A estas alturas, si el lector me ha acompañado hasta aquí confío en que albergue ya serias dudas de que salvar lo que puede haber de bueno en la meritocracia pasa necesariamente por frenar las desigualdades. Con ello, posiblemente contribuyamos también a paliar el segundo gran problema que Sandel atribuye a la meritocracia: la generación de sentimientos de humillación entre quienes, situándose en los escalafones más bajos de la pirámide social, deben soportar además que les recuerden que su posición desventajosa refleja la falta de merecimiento. La retórica meritocrática termina muchas veces culpabilizando a la víctima por una supuesta responsabilidad en su situación, algo difícil de digerir y que puede resultar incluso insultante si las élites meritocráticas miran hacia las capas bajas con soberbia y desdén desde una atalaya de abundancia. Sandel está pensando en ciertas retóricas del Partido Demócrata, y muy particularmente de la campaña de Hillary Clinton, que propiciaron el auge y reforzamiento de la reacción populista que encarnó Donald Trump, capaz de cosechar un éxito inédito en votantes de bajas credenciales educativas y limitado logro social.

En un contexto de desigualdad creciente, cuando aparece despojado de cualquier crítica a esos desequilibrios sociales y de propuestas para combatirlos, el relato meritocrático se convierte paradójicamente en un puntal legitimador de la brecha social entre la aristocracia del talento y amplios colectivos perdedores de la competición económica. Hillary Clinton llegó a llamar a estos últimos «cesta de deplorables» por votar al Partido Republicano. No le sirvió rectificar rápidamente.

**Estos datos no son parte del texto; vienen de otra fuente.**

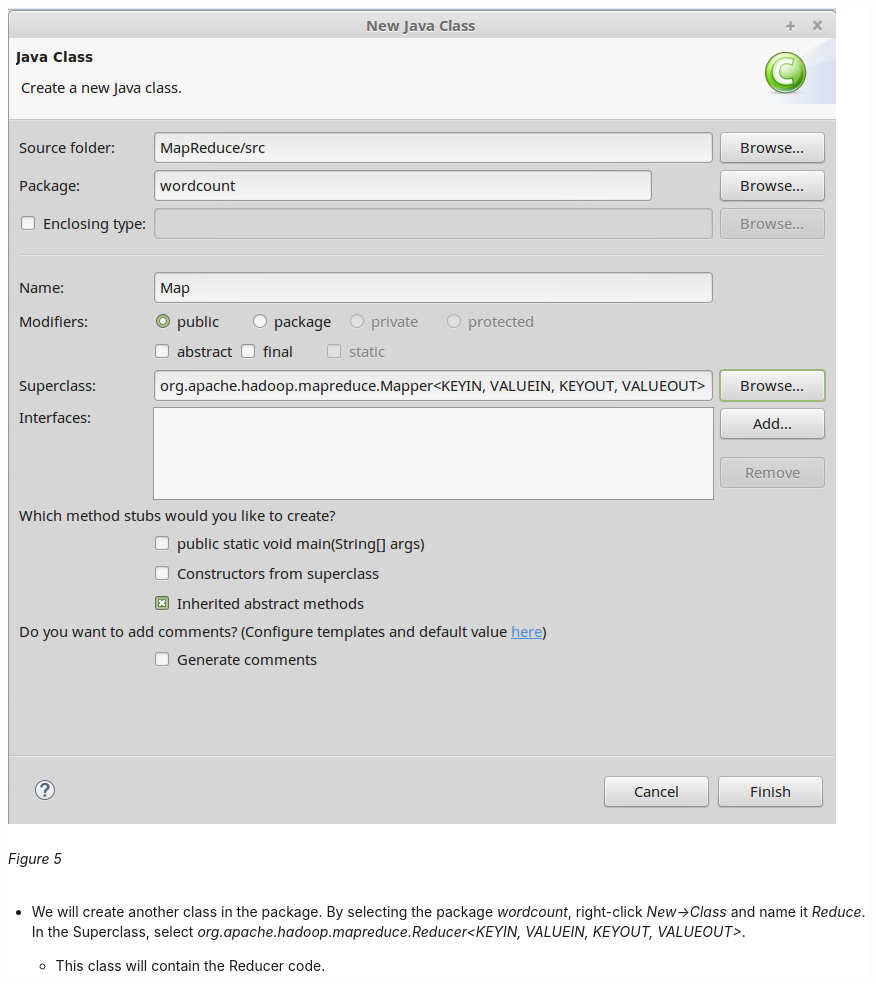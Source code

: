 ![](Images/FMRP/5.png)
###### Figure 5 ######

- We will create another class in the package. By selecting the package *wordcount*, right-click *New->Class* and name it *Reduce*. In the Superclass, select *org.apache.hadoop.mapreduce.Reducer<KEYIN, VALUEIN, KEYOUT, VALUEOUT>*.

	- This class will contain the Reducer code.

Muchos otros líderes políticos progresistas comprometidos en frenar el auge populista están a tiempo de armar discursos más robustos y sensibles a la suerte de los más vulnerables. El mérito no es, en sí, progresista, como apuntan algunos planteamientos cegados frente a la desigualdad. En el ideal progresista es esencial que nadie se quede atrás, pero si se queda, como desafortunadamente ocurre de manera inevitable con muchos en tiempos de convulsión económica, no basta con pedir que se resignen tras haber salido perdedores. Deben poder vislumbrar con total certidumbre la posibilidad de re-engancharse, y para ello es prioritario que no pierdan la estela de los que van delante.